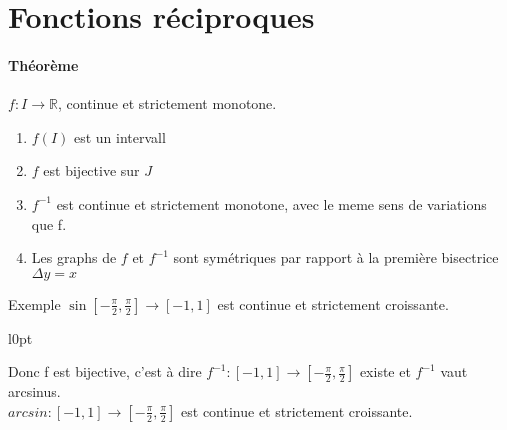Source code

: \section{Fonctions réciproques}

\paragraph{Théorème} $f : I \rightarrow \mathbb{R}$, continue et strictement monotone.
\begin{enumerate}
	\item $f(I)$ est un intervall
	\item $f$ est bijective sur $J$
	\item $f^{-1}$  est continue et strictement monotone, avec le meme sens de variations que f.
	\item Les graphs de $f$ et $f^{-1}$ sont symétriques par rapport à la première bisectrice $\Delta y=x$
\end{enumerate}

Exemple $\sin [-\frac{\pi}{2}, \frac{\pi}{2}] \rightarrow [-1, 1]$ est continue et strictement croissante.

\begin{wrapfigure}[3]{l}{0pt}
\end{wrapfigure}
Donc f est bijective, c'est à dire $f^{-1} : [-1, 1] \rightarrow [-\frac{\pi}{2}, \frac{\pi}{2}]$ existe et $f^{-1}$ vaut arcsinus. ~\\
$arcsin : [-1, 1] \rightarrow [-\frac{\pi}{2}, \frac{\pi}{2}]$ est continue et strictement croissante.

~\\
~\\
~\\
~\\

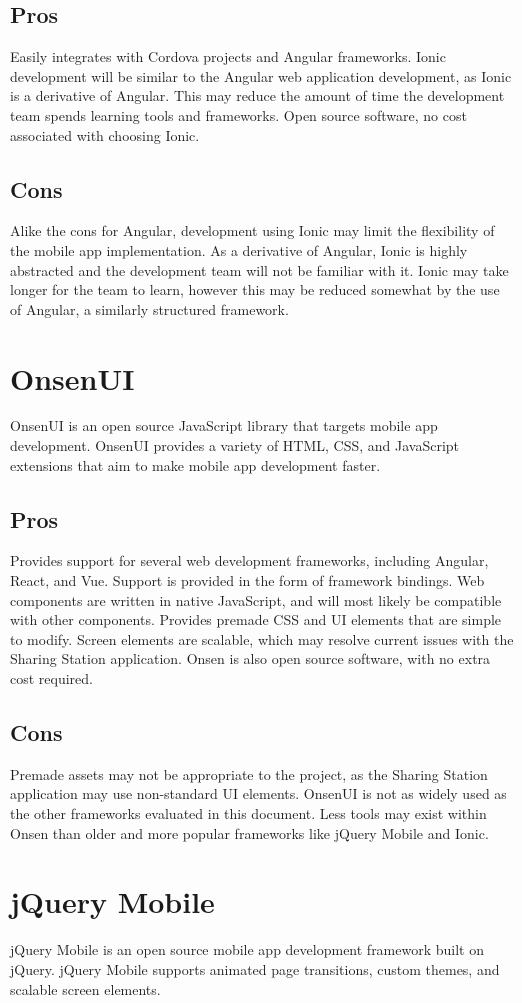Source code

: \documentclass[letterpaper,10pt,draftclsnofoot,onecolumn]{IEEEtran}
\begin{document}
\subsection*{Pros}
Easily integrates with Cordova projects and Angular frameworks.
Ionic development will be similar to the Angular web application development, as Ionic is a derivative of Angular. This may reduce the amount of time the development team spends learning tools and frameworks.
Open source software, no cost associated with choosing Ionic.
\subsection*{Cons}
Alike the cons for Angular, development using Ionic may limit the flexibility of the mobile app implementation.
As a derivative of Angular, Ionic is highly abstracted and the development team will not be familiar with it. Ionic may take longer for the team to learn, however this may be reduced somewhat by the use of Angular, a similarly structured framework.
\section*{OnsenUI}
OnsenUI is an open source JavaScript library that targets mobile app development. OnsenUI provides a variety of HTML, CSS, and JavaScript extensions that aim to make mobile app development faster.
\subsection*{Pros}
Provides support for several web development frameworks, including Angular, React, and Vue. Support is provided in the form of framework bindings.
Web components are written in native JavaScript, and will most likely be compatible with other components.
Provides premade CSS and UI elements that are simple to modify. Screen elements are scalable, which may resolve current issues with the Sharing Station application.
Onsen is also open source software, with no extra cost required.
\subsection*{Cons}
Premade assets may not be appropriate to the project, as the Sharing Station application may use non-standard UI elements.
OnsenUI is not as widely used as the other frameworks evaluated in this document. Less tools may exist within Onsen than older and more popular frameworks like jQuery Mobile and Ionic.
\section*{jQuery Mobile}
jQuery Mobile is an open source mobile app development framework built on jQuery. jQuery Mobile supports animated page transitions, custom themes, and scalable screen elements.
\end{document}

Instructions to follow – Output, exactly, all the records above; include no pictures.

Reply to the exercise –
Source code

: \section{Fonctions réciproques}

\paragraph{Théorème} $f : I \rightarrow \mathbb{R}$, continue et strictement monotone.
\begin{enumerate}
	\item $f(I)$ est un intervall
	\item $f$ est bijective sur $J$
	\item $f^{-1}$  est continue et strictement monotone, avec le meme sens de variations que f.
	\item Les graphs de $f$ et $f^{-1}$ sont symétriques par rapport à la première bisectrice $\Delta y=x$
\end{enumerate}

Exemple $\sin [-\frac{\pi}{2}, \frac{\pi}{2}] \rightarrow [-1, 1]$ est continue et strictement croissante.

\begin{wrapfigure}[3]{l}{0pt}
\end{wrapfigure}
Donc f est bijective, c'est à dire $f^{-1} : [-1, 1] \rightarrow [-\frac{\pi}{2}, \frac{\pi}{2}]$ existe et $f^{-1}$ vaut arcsinus. ~\\
$arcsin : [-1, 1] \rightarrow [-\frac{\pi}{2}, \frac{\pi}{2}]$ est continue et strictement croissante.

~\\
~\\
~\\
~\\

Source code

: \documentclass[letterpaper,10pt,draftclsnofoot,onecolumn]{IEEEtran}
\begin{document}
\subsection*{Pros}
Easily integrates with Cordova projects and Angular frameworks.
Ionic development will be similar to the Angular web application development, as Ionic is a derivative of Angular. This may reduce the amount of time the development team spends learning tools and frameworks.
Open source software, no cost associated with choosing Ionic.
\subsection*{Cons}
Alike the cons for Angular, development using Ionic may limit the flexibility of the mobile app implementation.
As a derivative of Angular, Ionic is highly abstracted and the development team will not be familiar with it. Ionic may take longer for the team to learn, however this may be reduced somewhat by the use of Angular, a similarly structured framework.
\section*{OnsenUI}
OnsenUI is an open source JavaScript library that targets mobile app development. OnsenUI provides a variety of HTML, CSS, and JavaScript extensions that aim to make mobile app development faster.
\subsection*{Pros}
Provides support for several web development frameworks, including Angular, React, and Vue. Support is provided in the form of framework bindings.
Web components are written in native JavaScript, and will most likely be compatible with other components.
Provides premade CSS and UI elements that are simple to modify. Screen elements are scalable, which may resolve current issues with the Sharing Station application.
Onsen is also open source software, with no extra cost required.
\subsection*{Cons}
Premade assets may not be appropriate to the project, as the Sharing Station application may use non-standard UI elements.
OnsenUI is not as widely used as the other frameworks evaluated in this document. Less tools may exist within Onsen than older and more popular frameworks like jQuery Mobile and Ionic.
\section*{jQuery Mobile}
jQuery Mobile is an open source mobile app development framework built on jQuery. jQuery Mobile supports animated page transitions, custom themes, and scalable screen elements.
\end{document}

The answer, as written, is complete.